Should I act selfishly? Or should I find some source of meaning or purpose outside of myself, greater than myself?

When Saint Paul says that those who engage in various kinds of immorality "will not inherit the kingdom of God," some people ask, "Would God really send someone to Hell" for x, or y, or z? I say, that's God's business. Let Him worry about whom He will command be delivered from eternal damnation. It doesn't do a lot of good to wonder about, or even particularly to worry about, the eternal salvation of anyone else, because the only person whose eternal salvation you can directly affect is your own.
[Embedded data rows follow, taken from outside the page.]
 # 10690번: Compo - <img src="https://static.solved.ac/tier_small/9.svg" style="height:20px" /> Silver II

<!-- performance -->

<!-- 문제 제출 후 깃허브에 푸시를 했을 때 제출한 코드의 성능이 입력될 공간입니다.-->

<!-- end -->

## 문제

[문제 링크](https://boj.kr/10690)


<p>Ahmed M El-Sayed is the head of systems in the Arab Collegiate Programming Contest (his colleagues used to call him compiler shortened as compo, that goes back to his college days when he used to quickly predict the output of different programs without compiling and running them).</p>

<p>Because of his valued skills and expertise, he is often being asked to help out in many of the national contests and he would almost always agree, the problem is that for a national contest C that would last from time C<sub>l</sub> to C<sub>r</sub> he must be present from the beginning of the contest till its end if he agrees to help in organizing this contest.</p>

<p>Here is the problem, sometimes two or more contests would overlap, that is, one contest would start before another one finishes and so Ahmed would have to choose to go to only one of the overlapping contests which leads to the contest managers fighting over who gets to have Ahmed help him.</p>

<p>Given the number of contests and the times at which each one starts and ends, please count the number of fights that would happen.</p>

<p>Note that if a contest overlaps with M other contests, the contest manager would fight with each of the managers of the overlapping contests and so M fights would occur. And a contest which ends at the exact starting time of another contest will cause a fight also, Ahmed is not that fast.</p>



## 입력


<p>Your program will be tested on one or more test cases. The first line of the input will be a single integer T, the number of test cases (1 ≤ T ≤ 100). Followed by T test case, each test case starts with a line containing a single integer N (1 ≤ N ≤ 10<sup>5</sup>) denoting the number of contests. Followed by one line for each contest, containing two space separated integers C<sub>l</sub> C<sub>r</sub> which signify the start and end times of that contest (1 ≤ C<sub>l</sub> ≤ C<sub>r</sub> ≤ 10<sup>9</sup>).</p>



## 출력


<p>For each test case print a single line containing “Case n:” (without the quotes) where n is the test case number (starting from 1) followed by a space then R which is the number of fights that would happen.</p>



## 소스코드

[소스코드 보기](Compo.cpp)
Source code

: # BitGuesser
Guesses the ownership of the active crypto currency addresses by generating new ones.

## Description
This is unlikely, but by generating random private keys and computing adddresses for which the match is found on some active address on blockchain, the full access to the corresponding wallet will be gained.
And so again, many people then ask the question, "Would God really send me to Hell” for this or that or the other thing? But I think that's the wrong way of approaching the issue.

Living the moral life as proposed by the Church is difficult. Sometimes extremely difficult. It requires courage, and virtue, and a willingness to suffer. But it's worth it.

In the Gospels, in that same chapter where Jesus teaches about even lust being adultery, He says that "Whoever breaks one of the least of these commandments and teaches others to do so will be called least in the Kingdom of Heaven. But whoever obeys and teaches these commandments will be called greatest in the Kingdom of Heaven." If someone wants to adopt the attitude: "Could I make it to Heaven without fully committing to Christ's teachings?"—if you want to settle for less, I can't stop you. But as for me, I want to be numbered among the greatest in the Kingdom of Heaven! Or even if I fail, which I probably will, I want to be able to look God in the face when I die and be able to tell Him that I tried. That, to me, is what the moral life is about. Christ proposes to us, through the Church, a way of living that is incredibly difficult, and radical, and which will probably cause some of our family and friends to look down on us as someone who's living in a way that is unhealthy and just downright weird.

But those who follow Christ, God will make great. So aim high!

My dear people, let us journey together to Heaven.